The third working group started to work when the second group already had some significant achievements, and aimed to organize the cooperation of units based on the principles of living matter, in two stages. Of course, they were allowed (and obliged) to use the products of the second group when creating resources and operating principles of the network of living matter organized into biological units. Although the original goal was only to concentrate the work of specific goal-oriented groups of units for survival, the method (called neural computing) developed by the group was so successful that a higher-level unit coordinating the lower-level coordinating units has been created. Of course, it inherited the laws developed for the former levels. As the operating complexity of that latter unit (called the brain) grew, again higher-level functionality appeared (called the mind) that is again based on the inherited lower-level laws. That means, to understand the high-level functionalities, one needs a very accurate understanding of the elementary neuronal operations, which has the precondition of understanding life itself. (We just mentioned a fourth working group of increasing importance. After that the performance of technical computing, due to physical and technological reasons, to enhance the energy and computing efficiency of technical computing systems, a growing interest appeared toward borrowing concepts of biological computing.)

The best approach to the problem of describing life by science was given by E. Schrödinger [12], by saying that the fundamental principles must be the same, but the ’ordinary’ laws of science we derived for non-living matter might differ from the ’non-ordinary’ laws of science describing living matter. He expressed his firm scientific conviction and commitment that (by using different approximations) we can derive those laws based on science, despite that the ”construction” of living matter needs different approaches. In other words, the general laws of nature (”the first principles”) behind the simplified laws derived as approximations describing ”non-living matter” and the ones describing ”living matter” differ only in the approximations they use. This way, the ’ordinary’ and ’non-ordinary’ laws, together, describe nature; among others, they describe life.
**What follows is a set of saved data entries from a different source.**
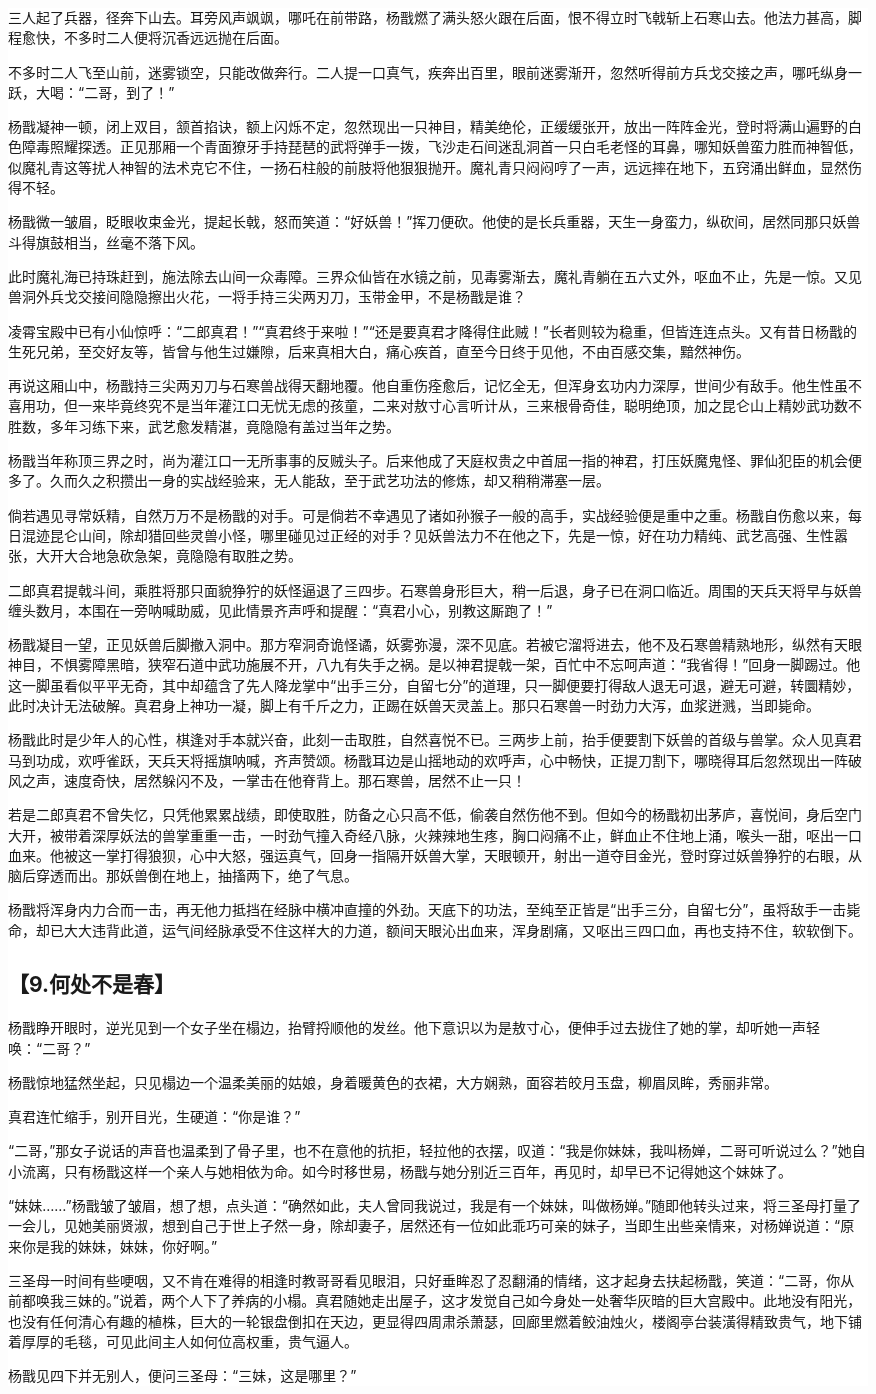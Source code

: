 三人起了兵器，径奔下山去。耳旁风声飒飒，哪吒在前带路，杨戬燃了满头怒火跟在后面，恨不得立时飞戟斩上石寒山去。他法力甚高，脚程愈快，不多时二人便将沉香远远抛在后面。

不多时二人飞至山前，迷雾锁空，只能改做奔行。二人提一口真气，疾奔出百里，眼前迷雾渐开，忽然听得前方兵戈交接之声，哪吒纵身一跃，大喝：“二哥，到了！”

杨戬凝神一顿，闭上双目，颔首掐诀，额上闪烁不定，忽然现出一只神目，精美绝伦，正缓缓张开，放出一阵阵金光，登时将满山遍野的白色障毒照耀探透。正见那厢一个青面獠牙手持琵琶的武将弹手一拨，飞沙走石间迷乱洞首一只白毛老怪的耳鼻，哪知妖兽蛮力胜而神智低，似魔礼青这等扰人神智的法术克它不住，一扬石柱般的前肢将他狠狠抛开。魔礼青只闷闷哼了一声，远远摔在地下，五窍涌出鲜血，显然伤得不轻。

杨戬微一皱眉，眨眼收束金光，提起长戟，怒而笑道：“好妖兽！”挥刀便砍。他使的是长兵重器，天生一身蛮力，纵砍间，居然同那只妖兽斗得旗鼓相当，丝毫不落下风。

此时魔礼海已持珠赶到，施法除去山间一众毒障。三界众仙皆在水镜之前，见毒雾渐去，魔礼青躺在五六丈外，呕血不止，先是一惊。又见兽洞外兵戈交接间隐隐擦出火花，一将手持三尖两刃刀，玉带金甲，不是杨戬是谁？

凌霄宝殿中已有小仙惊呼：“二郎真君！”“真君终于来啦！”“还是要真君才降得住此贼！”长者则较为稳重，但皆连连点头。又有昔日杨戬的生死兄弟，至交好友等，皆曾与他生过嫌隙，后来真相大白，痛心疾首，直至今日终于见他，不由百感交集，黯然神伤。

再说这厢山中，杨戬持三尖两刃刀与石寒兽战得天翻地覆。他自重伤痊愈后，记忆全无，但浑身玄功内力深厚，世间少有敌手。他生性虽不喜用功，但一来毕竟终究不是当年灌江口无忧无虑的孩童，二来对敖寸心言听计从，三来根骨奇佳，聪明绝顶，加之昆仑山上精妙武功数不胜数，多年习练下来，武艺愈发精湛，竟隐隐有盖过当年之势。

杨戬当年称顶三界之时，尚为灌江口一无所事事的反贼头子。后来他成了天庭权贵之中首屈一指的神君，打压妖魔鬼怪、罪仙犯臣的机会便多了。久而久之积攒出一身的实战经验来，无人能敌，至于武艺功法的修炼，却又稍稍滞塞一层。

倘若遇见寻常妖精，自然万万不是杨戬的对手。可是倘若不幸遇见了诸如孙猴子一般的高手，实战经验便是重中之重。杨戬自伤愈以来，每日混迹昆仑山间，除却猎回些灵兽小怪，哪里碰见过正经的对手？见妖兽法力不在他之下，先是一惊，好在功力精纯、武艺高强、生性嚣张，大开大合地急砍急架，竟隐隐有取胜之势。

二郎真君提戟斗间，乘胜将那只面貌狰狞的妖怪逼退了三四步。石寒兽身形巨大，稍一后退，身子已在洞口临近。周围的天兵天将早与妖兽缠头数月，本围在一旁呐喊助威，见此情景齐声呼和提醒：“真君小心，别教这厮跑了！”

杨戬凝目一望，正见妖兽后脚撤入洞中。那方窄洞奇诡怪谲，妖雾弥漫，深不见底。若被它溜将进去，他不及石寒兽精熟地形，纵然有天眼神目，不惧雾障黑暗，狭窄石道中武功施展不开，八九有失手之祸。是以神君提戟一架，百忙中不忘呵声道：“我省得！”回身一脚踢过。他这一脚虽看似平平无奇，其中却蕴含了先人降龙掌中“出手三分，自留七分”的道理，只一脚便要打得敌人退无可退，避无可避，转圜精妙，此时决计无法破解。真君身上神功一凝，脚上有千斤之力，正踢在妖兽天灵盖上。那只石寒兽一时劲力大泻，血浆迸溅，当即毙命。

杨戬此时是少年人的心性，棋逢对手本就兴奋，此刻一击取胜，自然喜悦不已。三两步上前，抬手便要割下妖兽的首级与兽掌。众人见真君马到功成，欢呼雀跃，天兵天将摇旗呐喊，齐声赞颂。杨戬耳边是山摇地动的欢呼声，心中畅快，正提刀割下，哪晓得耳后忽然现出一阵破风之声，速度奇快，居然躲闪不及，一掌击在他脊背上。那石寒兽，居然不止一只！

若是二郎真君不曾失忆，只凭他累累战绩，即使取胜，防备之心只高不低，偷袭自然伤他不到。但如今的杨戬初出茅庐，喜悦间，身后空门大开，被带着深厚妖法的兽掌重重一击，一时劲气撞入奇经八脉，火辣辣地生疼，胸口闷痛不止，鲜血止不住地上涌，喉头一甜，呕出一口血来。他被这一掌打得狼狈，心中大怒，强运真气，回身一指隔开妖兽大掌，天眼顿开，射出一道夺目金光，登时穿过妖兽狰狞的右眼，从脑后穿透而出。那妖兽倒在地上，抽搐两下，绝了气息。

杨戬将浑身内力合而一击，再无他力抵挡在经脉中横冲直撞的外劲。天底下的功法，至纯至正皆是“出手三分，自留七分”，虽将敌手一击毙命，却已大大违背此道，运气间经脉承受不住这样大的力道，额间天眼沁出血来，浑身剧痛，又呕出三四口血，再也支持不住，软软倒下。

## 【9.何处不是春】

杨戬睁开眼时，逆光见到一个女子坐在榻边，抬臂捋顺他的发丝。他下意识以为是敖寸心，便伸手过去拢住了她的掌，却听她一声轻唤：“二哥？”

杨戬惊地猛然坐起，只见榻边一个温柔美丽的姑娘，身着暖黄色的衣裙，大方娴熟，面容若皎月玉盘，柳眉凤眸，秀丽非常。

真君连忙缩手，别开目光，生硬道：“你是谁？”

“二哥，”那女子说话的声音也温柔到了骨子里，也不在意他的抗拒，轻拉他的衣摆，叹道：“我是你妹妹，我叫杨婵，二哥可听说过么？”她自小流离，只有杨戬这样一个亲人与她相依为命。如今时移世易，杨戬与她分别近三百年，再见时，却早已不记得她这个妹妹了。

“妹妹……”杨戬皱了皱眉，想了想，点头道：“确然如此，夫人曾同我说过，我是有一个妹妹，叫做杨婵。”随即他转头过来，将三圣母打量了一会儿，见她美丽贤淑，想到自己于世上孑然一身，除却妻子，居然还有一位如此乖巧可亲的妹子，当即生出些亲情来，对杨婵说道：“原来你是我的妹妹，妹妹，你好啊。”

三圣母一时间有些哽咽，又不肯在难得的相逢时教哥哥看见眼泪，只好垂眸忍了忍翻涌的情绪，这才起身去扶起杨戬，笑道：“二哥，你从前都唤我三妹的。”说着，两个人下了养病的小榻。真君随她走出屋子，这才发觉自己如今身处一处奢华灰暗的巨大宫殿中。此地没有阳光，也没有任何清心有趣的植株，巨大的一轮银盘倒扣在天边，更显得四周肃杀萧瑟，回廊里燃着鲛油烛火，楼阁亭台装潢得精致贵气，地下铺着厚厚的毛毯，可见此间主人如何位高权重，贵气逼人。

杨戬见四下并无别人，便问三圣母：“三妹，这是哪里？”
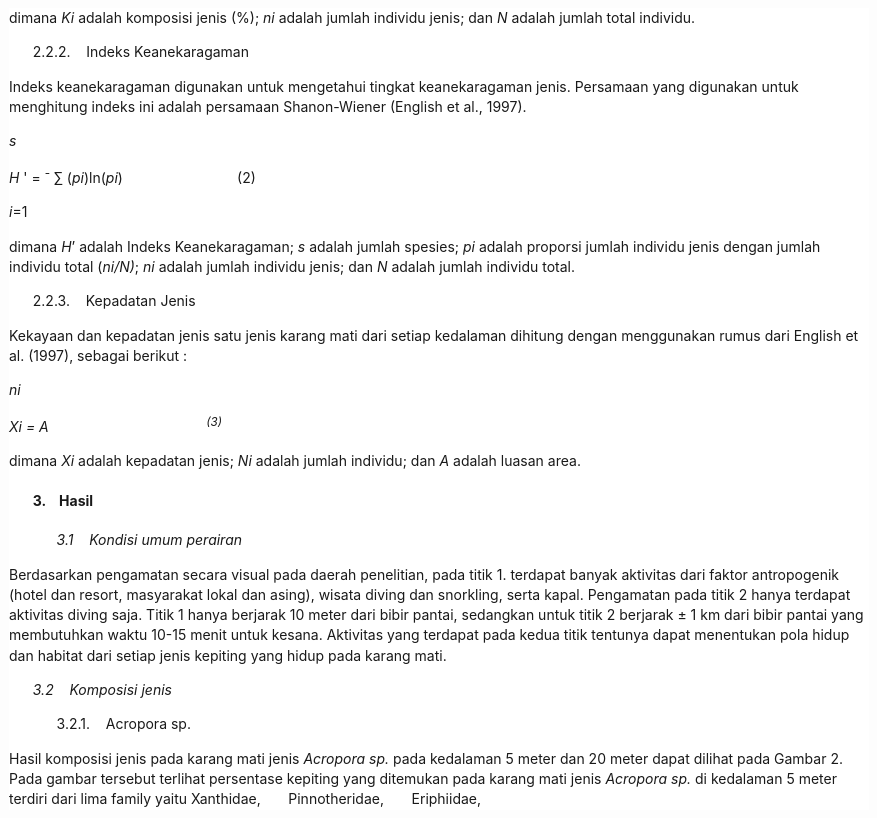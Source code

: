 <p><span class="font7">dimana </span><span class="font7" style="font-style:italic;">Ki</span><span class="font7"> adalah komposisi jenis (%); </span><span class="font7" style="font-style:italic;">ni</span><span class="font7"> adalah jumlah individu jenis; dan </span><span class="font7" style="font-style:italic;">N</span><span class="font7"> adalah jumlah total individu.</span></p>
<ul style="list-style:none;"><li>
<p><span class="font7">2.2.2. &nbsp;&nbsp;&nbsp;Indeks Keanekaragaman</span></p></li></ul>
<p><span class="font7">Indeks keanekaragaman digunakan untuk mengetahui tingkat keanekaragaman jenis. Persamaan yang digunakan untuk menghitung indeks ini adalah persamaan Shanon-Wiener (English et al., 1997).</span></p>
<p><span class="font10" style="font-style:italic;">s</span></p>
<p><span class="font11" style="font-style:italic;">H</span><span class="font11"> ' </span><span class="font2">= <sup>-</sup> </span><span class="font1">∑ </span><span class="font10">(</span><span class="font10" style="font-style:italic;">pi</span><span class="font10">)ln(</span><span class="font10" style="font-style:italic;">pi</span><span class="font10">) &nbsp;&nbsp;&nbsp;&nbsp;&nbsp;&nbsp;&nbsp;&nbsp;&nbsp;&nbsp;&nbsp;&nbsp;&nbsp;&nbsp;&nbsp;&nbsp;&nbsp;&nbsp;&nbsp;&nbsp;&nbsp;&nbsp;&nbsp;&nbsp;&nbsp;&nbsp;&nbsp;&nbsp;</span><span class="font6">(2)</span></p>
<p><span class="font10" style="font-style:italic;">i</span><span class="font1">=</span><span class="font10">1</span></p>
<p><span class="font7">dimana </span><span class="font7" style="font-style:italic;">H</span><span class="font7">’ adalah Indeks Keanekaragaman; </span><span class="font7" style="font-style:italic;">s </span><span class="font7">adalah jumlah spesies; </span><span class="font7" style="font-style:italic;">pi</span><span class="font7"> adalah proporsi jumlah individu jenis dengan jumlah individu total (</span><span class="font7" style="font-style:italic;">ni/N)</span><span class="font7">; </span><span class="font7" style="font-style:italic;">ni</span><span class="font7"> adalah jumlah individu jenis; dan </span><span class="font7" style="font-style:italic;">N</span><span class="font7"> adalah jumlah individu total.</span></p>
<ul style="list-style:none;"><li>
<p><span class="font7">2.2.3. &nbsp;&nbsp;&nbsp;Kepadatan Jenis</span></p></li></ul>
<p><span class="font7">Kekayaan dan kepadatan jenis satu jenis karang mati dari setiap kedalaman dihitung dengan menggunakan rumus dari English et al. (1997), sebagai berikut :</span></p>
<p><span class="font11" style="font-style:italic;">ni</span></p>
<p><span class="font11" style="font-style:italic;">Xi = A &nbsp;&nbsp;&nbsp;&nbsp;&nbsp;&nbsp;&nbsp;&nbsp;&nbsp;&nbsp;&nbsp;&nbsp;&nbsp;&nbsp;&nbsp;&nbsp;&nbsp;&nbsp;&nbsp;&nbsp;&nbsp;&nbsp;&nbsp;&nbsp;&nbsp;&nbsp;&nbsp;&nbsp;&nbsp;&nbsp;&nbsp;&nbsp;&nbsp;&nbsp;&nbsp;&nbsp;&nbsp;&nbsp;&nbsp;<sup>(3)</sup></span></p>
<p><span class="font7">dimana </span><span class="font7" style="font-style:italic;">Xi</span><span class="font7"> adalah kepadatan jenis; </span><span class="font7" style="font-style:italic;">Ni</span><span class="font7"> adalah jumlah individu; dan </span><span class="font7" style="font-style:italic;">A</span><span class="font7"> adalah luasan area.</span></p>
<ul style="list-style:none;"><li>
<h4><a name="bookmark8"></a><span class="font7" style="font-weight:bold;"><a name="bookmark9"></a>3. &nbsp;&nbsp;&nbsp;Hasil</span></h4>
<ul style="list-style:none;">
<li>
<p><span class="font7" style="font-style:italic;">3.1 &nbsp;&nbsp;&nbsp;Kondisi umum perairan</span></p></li></ul></li></ul>
<p><span class="font7">Berdasarkan pengamatan secara visual pada daerah penelitian, pada titik 1. terdapat banyak aktivitas dari faktor antropogenik (hotel dan resort, masyarakat lokal dan asing), wisata diving dan snorkling, serta kapal. Pengamatan pada titik 2 hanya terdapat aktivitas diving saja. Titik 1 hanya berjarak 10 meter dari bibir pantai, sedangkan untuk titik 2 berjarak ± 1 km dari bibir pantai yang membutuhkan waktu 10-15 menit untuk kesana. Aktivitas yang terdapat pada kedua titik tentunya dapat menentukan pola hidup dan habitat dari setiap jenis kepiting yang hidup pada karang mati.</span></p>
<ul style="list-style:none;"><li>
<p><span class="font7" style="font-style:italic;">3.2 &nbsp;&nbsp;&nbsp;Komposisi jenis</span></p>
<ul style="list-style:none;">
<li>
<p><span class="font7">3.2.1. &nbsp;&nbsp;&nbsp;Acropora sp.</span></p></li></ul></li></ul>
<p><span class="font7">Hasil komposisi jenis pada karang mati jenis </span><span class="font7" style="font-style:italic;">Acropora sp.</span><span class="font7"> pada kedalaman 5 meter dan 20 meter dapat dilihat pada Gambar 2. Pada gambar tersebut terlihat persentase kepiting yang ditemukan pada karang mati jenis </span><span class="font7" style="font-style:italic;">Acropora sp.</span><span class="font7"> di kedalaman 5 meter terdiri dari lima family yaitu Xanthidae, &nbsp;&nbsp;&nbsp;&nbsp;&nbsp;&nbsp;Pinnotheridae, &nbsp;&nbsp;&nbsp;&nbsp;&nbsp;&nbsp;Eriphiidae,</span></p>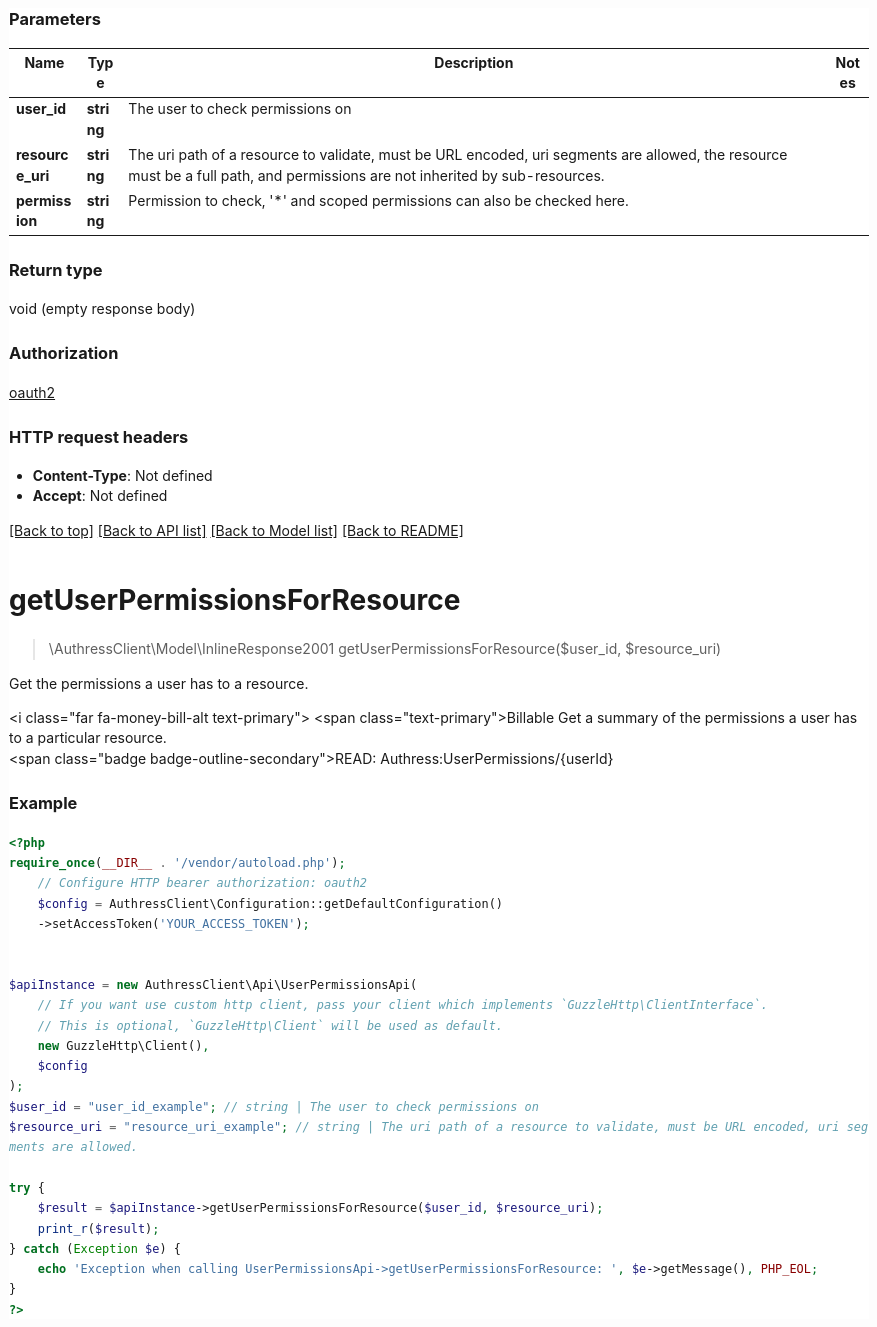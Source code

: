 ### Parameters

Name | Type | Description  | Notes
------------- | ------------- | ------------- | -------------
 **user_id** | **string**| The user to check permissions on |
 **resource_uri** | **string**| The uri path of a resource to validate, must be URL encoded, uri segments are allowed, the resource must be a full path, and permissions are not inherited by sub-resources. |
 **permission** | **string**| Permission to check, &#x27;*&#x27; and scoped permissions can also be checked here. |

### Return type

void (empty response body)

### Authorization

[oauth2](../../README.md#oauth2)

### HTTP request headers

 - **Content-Type**: Not defined
 - **Accept**: Not defined

[[Back to top]](#) [[Back to API list]](../../README.md#documentation-for-api-endpoints) [[Back to Model list]](../../README.md#documentation-for-models) [[Back to README]](../../README.md)

# **getUserPermissionsForResource**
> \AuthressClient\Model\InlineResponse2001 getUserPermissionsForResource($user_id, $resource_uri)

Get the permissions a user has to a resource.

<i class=\"far fa-money-bill-alt text-primary\"></i> <span class=\"text-primary\">Billable</span> Get a summary of the permissions a user has to a particular resource.         <br><span class=\"badge badge-outline-secondary\">READ: Authress:UserPermissions/{userId}</span>

### Example
```php
<?php
require_once(__DIR__ . '/vendor/autoload.php');
    // Configure HTTP bearer authorization: oauth2
    $config = AuthressClient\Configuration::getDefaultConfiguration()
    ->setAccessToken('YOUR_ACCESS_TOKEN');


$apiInstance = new AuthressClient\Api\UserPermissionsApi(
    // If you want use custom http client, pass your client which implements `GuzzleHttp\ClientInterface`.
    // This is optional, `GuzzleHttp\Client` will be used as default.
    new GuzzleHttp\Client(),
    $config
);
$user_id = "user_id_example"; // string | The user to check permissions on
$resource_uri = "resource_uri_example"; // string | The uri path of a resource to validate, must be URL encoded, uri segments are allowed.

try {
    $result = $apiInstance->getUserPermissionsForResource($user_id, $resource_uri);
    print_r($result);
} catch (Exception $e) {
    echo 'Exception when calling UserPermissionsApi->getUserPermissionsForResource: ', $e->getMessage(), PHP_EOL;
}
?>
```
We point out that when we map the formal laws of non-living matter onto living matter, we do so outside their range of validity. Instead, in some cases, we must derive special approximations valid for living matter, and derive the appropriate laws for those abstractions. We derive the correct laws (valid for living matter), which –according to Schrödinger’s expectation– are ’non-ordinary’ in the sense that their form and range of validity differ from the ’ordinary’ ones we use in classic science. The general laws of nature are universal; their simplified ones can be disciplinary. However, ”nature is not interested in our separations, and many of the interesting phenomena bridge the gaps between fields.” (Richard P. Feynman) We know that nature is infinitely complex, all science disciplines apply approximations, and use mathematics to describe that simplified nature. To ”design” neuronal operation, we must consider and coordinate all related disciplines. They are not contradicting each other, but some of their fundamental considerations may prove to be oversimplifications when the respective discipline must cooperate. It also brings to light that we need to invent new pieces of mathematics.

In this section, we assume that, in addition to the well-known ’ordinary laws, those ’non-ordinary’ laws exist (we will derive them in Chapter 2 given that they may belong to different scientific disciplines), and we derive the abstract rules that enable neuronal cooperation. We describe the known (and more or less understood) static components, the recently discovered (but not yet integrated) ones, furthermore the dynamic components and processes needed for the observed operation, but remained hidden by the testing methods.